Almaz raised a hand to stop him. “I already checked on her, she’s sleeping. There’s nothing for you to do here anymore,” she said. “You’ve already done your shift, go home.”

“My sons have to see her,” Hailu said. “I’ll go and come back.”

Almaz shook her head. “Your wife always complained about your stubbornness.” She took his coat from the hanger on the door and held it out for him. “You’ve been working too hard this week. You think I haven’t noticed.”

Almaz was his most trusted colleague. They had been working together for nearly two decades. He could feel her searching his face.

The rattle of a heavy falling object echoed in the corridor. It was coming from beyond the swinging doors, from the intensive care unit.

“What was that?” Hailu asked. He stood up and walked over to get his coat. It was then he realized how tired he was. He hadn’t eaten since the night before in Selam’s room, and he’d spent the entire day operating.

Almaz shook her head and led him out of his office. She closed the door gently behind them and motioned him towards the exit. “I’ll tell you later. Something with one of the prisoners.”

In the last few weeks, the ICU ward, headed by another doctor, had become the designated location for some of the emperor’s officials, old men well past their prime who had been arrested without charges and had fallen ill while in prison because of preexisting ailments and lack of medical supervision. So far, the hospital had been able to function normally, no irregular activity to bring undue attention to their new, special patients.

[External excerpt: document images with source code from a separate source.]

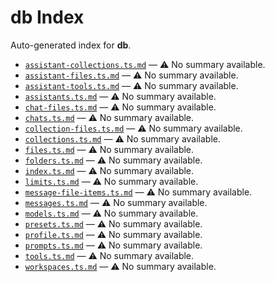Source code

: # db Index

Auto-generated index for **db**.

- [`assistant-collections.ts.md`](./assistant-collections.ts.md) — ⚠️ No summary available.
- [`assistant-files.ts.md`](./assistant-files.ts.md) — ⚠️ No summary available.
- [`assistant-tools.ts.md`](./assistant-tools.ts.md) — ⚠️ No summary available.
- [`assistants.ts.md`](./assistants.ts.md) — ⚠️ No summary available.
- [`chat-files.ts.md`](./chat-files.ts.md) — ⚠️ No summary available.
- [`chats.ts.md`](./chats.ts.md) — ⚠️ No summary available.
- [`collection-files.ts.md`](./collection-files.ts.md) — ⚠️ No summary available.
- [`collections.ts.md`](./collections.ts.md) — ⚠️ No summary available.
- [`files.ts.md`](./files.ts.md) — ⚠️ No summary available.
- [`folders.ts.md`](./folders.ts.md) — ⚠️ No summary available.
- [`index.ts.md`](./index.ts.md) — ⚠️ No summary available.
- [`limits.ts.md`](./limits.ts.md) — ⚠️ No summary available.
- [`message-file-items.ts.md`](./message-file-items.ts.md) — ⚠️ No summary available.
- [`messages.ts.md`](./messages.ts.md) — ⚠️ No summary available.
- [`models.ts.md`](./models.ts.md) — ⚠️ No summary available.
- [`presets.ts.md`](./presets.ts.md) — ⚠️ No summary available.
- [`profile.ts.md`](./profile.ts.md) — ⚠️ No summary available.
- [`prompts.ts.md`](./prompts.ts.md) — ⚠️ No summary available.
- [`tools.ts.md`](./tools.ts.md) — ⚠️ No summary available.
- [`workspaces.ts.md`](./workspaces.ts.md) — ⚠️ No summary available.
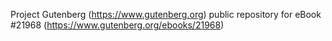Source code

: Project Gutenberg (https://www.gutenberg.org) public repository for eBook #21968 (https://www.gutenberg.org/ebooks/21968)
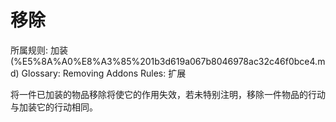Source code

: # 移除

所属规则: 加装 (%E5%8A%A0%E8%A3%85%201b3d619a067b8046978ac32c46f0bce4.md)
Glossary: Removing Addons
Rules: 扩展

将一件已加装的物品移除将使它的作用失效，若未特别注明，移除一件物品的行动与加装它的行动相同。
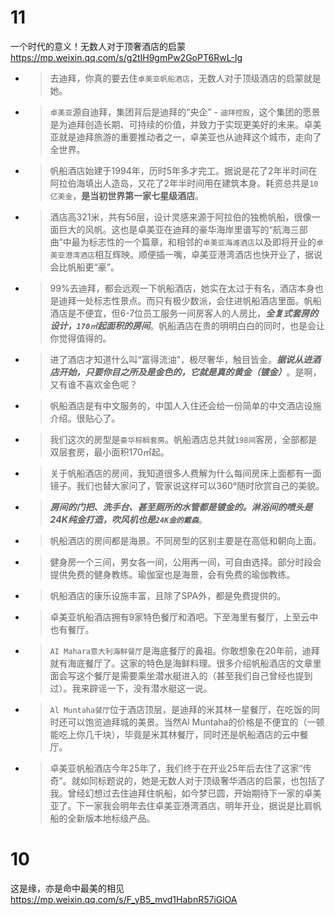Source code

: 
# 11

一个时代的意义！无数人对于顶奢酒店的启蒙 https://mp.weixin.qq.com/s/g2tIH9gmPw2GoPT6RwL-Ig
- > 去迪拜，你真的要去住`卓美亚帆船酒店`，无数人对于顶级酒店的启蒙就是她。
- > `卓美亚`源自迪拜，集团背后是迪拜的“央企” - `迪拜控股`，这个集团的愿景是为迪拜创造长期、可持续的价值，并致力于实现更美好的未来。卓美亚就是迪拜旅游的重要推动者之一，卓美亚也从迪拜这个城市，走向了全世界。
- > 帆船酒店始建于1994年，历时5年多才完工。据说是花了2年半时间在阿拉伯海填出人造岛，又花了2年半时间用在建筑本身。耗资总共是`10亿美金`，**是当初世界第一家七星级酒店**。
- > 酒店高321米，共有56层，设计灵感来源于阿拉伯的独桅帆船，很像一面巨大的风帆。这也是卓美亚在迪拜的豪华海岸里谱写的“航海三部曲”中最为标志性的一个篇章，和相邻的`卓美亚海滩酒店`以及即将开业的`卓美亚港湾酒店`相互辉映。顺便插一嘴，卓美亚港湾酒店也快开业了，据说会比帆船更“豪”。
- > 99%去迪拜，都会远观一下帆船酒店，她实在太过于有名，酒店本身也是迪拜一处标志性景点。而只有极少数派，会住进帆船酒店里面。帆船酒店是不便宜，但6-7位员工服务一间房客人的人房比，***全复式套房的设计，`170㎡`起面积的房间***。帆船酒店在贵的明明白白的同时，也是会让你觉得值得的。
- > 进了酒店才知道什么叫“富得流油”，极尽奢华，触目皆金。***据说从进酒店开始，只要你目之所及是金色的，它就是真的黄金（镀金）***。是啊，又有谁不喜欢金色呢？
- > 帆船酒店是有中文服务的，中国人入住还会给一份简单的中文酒店设施介绍。很贴心了。
- > 我们这次的房型是`豪华棕榈套房`。帆船酒店总共就`198间`客房，全部都是双层套房，最小面积170㎡起。
- > 关于帆船酒店的房间，我知道很多人费解为什么每间房床上面都有一面镜子。我们也替大家问了，管家说这样可以360°随时欣赏自己的美貌。
- > ***房间的门把、洗手台、甚至厕所的水管都是镀金的。淋浴间的喷头是24K纯金打造，吹风机也是`24K金的戴森`***。
- > 帆船酒店的房间都是海景。不同房型的区别主要是在高低和朝向上面。
- > 健身房一个三间，男女各一间，公用再一间，可自由选择。部分时段会提供免费的健身教练。瑜伽室也是海景，会有免费的瑜伽教练。
- > 帆船酒店的康乐设施丰富，且除了SPA外，都是免费提供的。
- > 卓美亚帆船酒店拥有9家特色餐厅和酒吧。下至海里有餐厅，上至云中也有餐厅。
- > `AI Mahara意大利海鲜餐厅`是海底餐厅的鼻祖。你敢想象在20年前，迪拜就有海底餐厅了。这家的特色是海鲜料理。很多介绍帆船酒店的文章里面会写这个餐厅是需要乘坐潜水艇进入的（甚至我们自己曾经也提到过）。我来辟谣一下，没有潜水艇这一说。
- > `Al Muntaha餐厅`位于酒店顶层，是迪拜的米其林一星餐厅，在吃饭的同时还可以饱览迪拜城的美景。当然Al Muntaha的价格是不便宜的（一顿能吃上你几千块），毕竟是米其林餐厅，同时还是帆船酒店的云中餐厅。
- > 卓美亚帆船酒店今年25年了，我们终于在开业25年后去住了这家“传奇”。就如同标题说的，她是无数人对于顶级奢华酒店的启蒙，也包括了我。曾经幻想过去住迪拜住帆船，如今梦已圆，开始期待下一家的卓美亚了。下一家我会明年去住卓美亚港湾酒店，明年开业，据说是比肩帆船的全新版本地标级产品。

# 10

这是缘，亦是命中最美的相见 https://mp.weixin.qq.com/s/F_yB5_mvd1HabnR57iGlOA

From the direction of the noise came an angry male voice, a sharp slap, then a soft whimper. “What’s going on?” he asked again, turning around.

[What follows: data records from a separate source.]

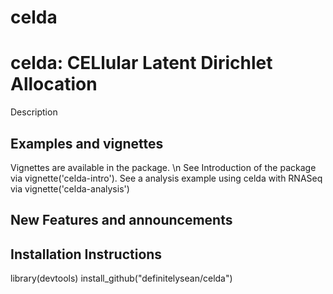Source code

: # celda

# celda: CELlular Latent Dirichlet Allocation

Description

## Examples and vignettes

Vignettes are available in the package. \n
See Introduction of the package via vignette('celda-intro').
See a analysis example using celda with RNASeq via vignette('celda-analysis')

## New Features and announcements


## Installation Instructions

library(devtools)
install_github("definitelysean/celda")
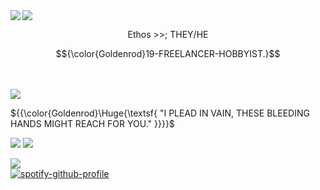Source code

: <img src="https://64.media.tumblr.com/6fb735097645554bb69d921faaf81711/2d5605a74f245e52-c6/s2048x3072/1d563527fbbad59aa0c2a7e87b8f1fa9d421fbb4.pnj"/>

<img src="https://i.pinimg.com/originals/8e/45/f5/8e45f5693e994c1616d74a1ef026cb8d.gif" align="left"/>
<p align="center">
Ethos >>; THEY/HE</p>

$${\color{Goldenrod}19-FREELANCER-HOBBYIST.}$$

<br clear="left"/>
 <br />

<img src="https://64.media.tumblr.com/f0140cc4cd69c0baf8eece3f0e80059c/f2ffc9faf35a9088-e7/s2048x3072/75d702564677e9cca28ba8d51e11a560bed0be21.pnj"/>

${{\color{Goldenrod}\Huge{\textsf{ "I PLEAD IN VAIN, THESE BLEEDING HANDS MIGHT REACH FOR YOU." \}}}}\$

<img src="https://file.garden/ZtQT07PCZ1cAh83z/eadsad.jpg"/>

<img src="https://64.media.tumblr.com/dce9006085108da9b3077073031b4253/61fcf01ec6f55cb7-6c/s1280x1920/37f032a3d4804a8fee5a369e4c44d9e899d96357.pnj"/>

![](https://komarev.com/ghpvc/?username=Ethiily&color=yellow&style=for-the-badge)
<br clear="left"/>
[![spotify-github-profile](https://spotify-github-profile.kittinanx.com/api/view?uid=6z68c5h5e1swo9dld5kmka3b3&cover_image=true&theme=default&show_offline=false&background_color=121212&interchange=false&bar_color=a00d0d)](https://github.com/kittinan/spotify-github-profile)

“They’ve got soldiers watching one of them,” Almaz said. She pushed him on, away from the ICU. “There’s nothing you can do about it, so don’t concern yourself.” The expression on her angular face, with its pointed jaw and thin mouth, was determined. “Go.” She walked away, into another patient’s room.

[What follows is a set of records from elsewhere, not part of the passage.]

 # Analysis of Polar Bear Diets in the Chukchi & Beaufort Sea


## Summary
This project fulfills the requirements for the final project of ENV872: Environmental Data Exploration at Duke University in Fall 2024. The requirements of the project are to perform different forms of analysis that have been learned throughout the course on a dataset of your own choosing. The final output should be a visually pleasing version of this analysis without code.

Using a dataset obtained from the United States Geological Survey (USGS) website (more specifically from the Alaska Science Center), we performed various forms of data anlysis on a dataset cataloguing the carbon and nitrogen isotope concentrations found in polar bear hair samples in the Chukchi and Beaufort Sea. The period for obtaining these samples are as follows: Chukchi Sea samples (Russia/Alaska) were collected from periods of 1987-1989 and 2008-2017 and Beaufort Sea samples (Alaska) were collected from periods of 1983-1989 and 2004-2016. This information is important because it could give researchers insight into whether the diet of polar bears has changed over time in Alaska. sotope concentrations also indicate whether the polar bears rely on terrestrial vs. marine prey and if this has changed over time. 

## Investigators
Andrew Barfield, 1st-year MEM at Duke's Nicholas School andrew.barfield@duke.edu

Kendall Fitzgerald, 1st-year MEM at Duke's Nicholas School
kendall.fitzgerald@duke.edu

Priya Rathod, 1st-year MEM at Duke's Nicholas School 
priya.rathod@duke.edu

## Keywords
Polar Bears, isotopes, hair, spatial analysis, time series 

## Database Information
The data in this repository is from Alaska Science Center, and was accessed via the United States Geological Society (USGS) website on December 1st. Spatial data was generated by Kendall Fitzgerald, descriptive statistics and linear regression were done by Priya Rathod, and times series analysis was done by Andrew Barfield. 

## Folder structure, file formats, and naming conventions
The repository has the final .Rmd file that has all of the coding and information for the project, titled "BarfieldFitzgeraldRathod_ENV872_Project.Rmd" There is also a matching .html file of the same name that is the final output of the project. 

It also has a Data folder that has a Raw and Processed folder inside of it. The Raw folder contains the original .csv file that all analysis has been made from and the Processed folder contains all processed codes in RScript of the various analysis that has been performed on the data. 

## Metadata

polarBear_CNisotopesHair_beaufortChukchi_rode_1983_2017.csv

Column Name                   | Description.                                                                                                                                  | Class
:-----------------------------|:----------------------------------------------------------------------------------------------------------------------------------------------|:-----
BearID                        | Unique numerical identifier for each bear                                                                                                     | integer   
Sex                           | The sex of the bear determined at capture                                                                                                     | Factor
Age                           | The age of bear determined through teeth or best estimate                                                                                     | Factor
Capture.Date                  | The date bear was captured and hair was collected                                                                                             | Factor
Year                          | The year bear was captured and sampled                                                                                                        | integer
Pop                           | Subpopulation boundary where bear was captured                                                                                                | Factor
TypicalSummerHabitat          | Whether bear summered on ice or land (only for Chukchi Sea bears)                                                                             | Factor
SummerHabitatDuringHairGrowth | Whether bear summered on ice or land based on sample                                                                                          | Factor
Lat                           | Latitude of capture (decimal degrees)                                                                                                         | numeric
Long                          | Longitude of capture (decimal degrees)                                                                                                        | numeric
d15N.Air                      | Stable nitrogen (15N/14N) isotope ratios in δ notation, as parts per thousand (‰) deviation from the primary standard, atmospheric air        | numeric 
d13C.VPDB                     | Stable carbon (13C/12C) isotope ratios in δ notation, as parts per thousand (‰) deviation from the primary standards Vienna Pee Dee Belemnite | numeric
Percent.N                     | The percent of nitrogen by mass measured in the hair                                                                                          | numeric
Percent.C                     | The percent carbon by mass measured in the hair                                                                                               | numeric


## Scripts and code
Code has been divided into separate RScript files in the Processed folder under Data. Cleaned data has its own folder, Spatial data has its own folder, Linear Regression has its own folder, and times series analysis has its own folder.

Hailu looked down at the long hallway that stretched in front of him and sighed. There was a time when he could tell what went on beyond the hospital by what he heard from inside of it, when he could piece together the shouts and brake squeals and laughter and let logic carry him to a safe assumption. But these days of riots and demonstrations made everything indecipherable. And now, what was once beyond the walls had crept inside. He turned back and decided to leave through the swinging doors of the intensive care unit, a shortcut to the parking lot.